→ Exercise: An exact restatement of the data below, with the pictures removed, is the required answer.

→ Information:
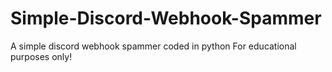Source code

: # Simple-Discord-Webhook-Spammer
A simple discord webhook spammer coded in python
For educational purposes only!
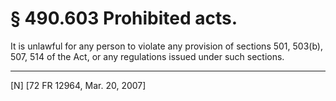 # § 490.603   Prohibited acts.

It is unlawful for any person to violate any provision of sections 501, 503(b), 507, 514 of the Act, or any regulations issued under such sections.



---

[N] [72 FR 12964, Mar. 20, 2007]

→ Task result:
Source code

: # Simple-Discord-Webhook-Spammer
A simple discord webhook spammer coded in python
For educational purposes only!
 # § 490.603   Prohibited acts.

It is unlawful for any person to violate any provision of sections 501, 503(b), 507, 514 of the Act, or any regulations issued under such sections.



---

[N] [72 FR 12964, Mar. 20, 2007]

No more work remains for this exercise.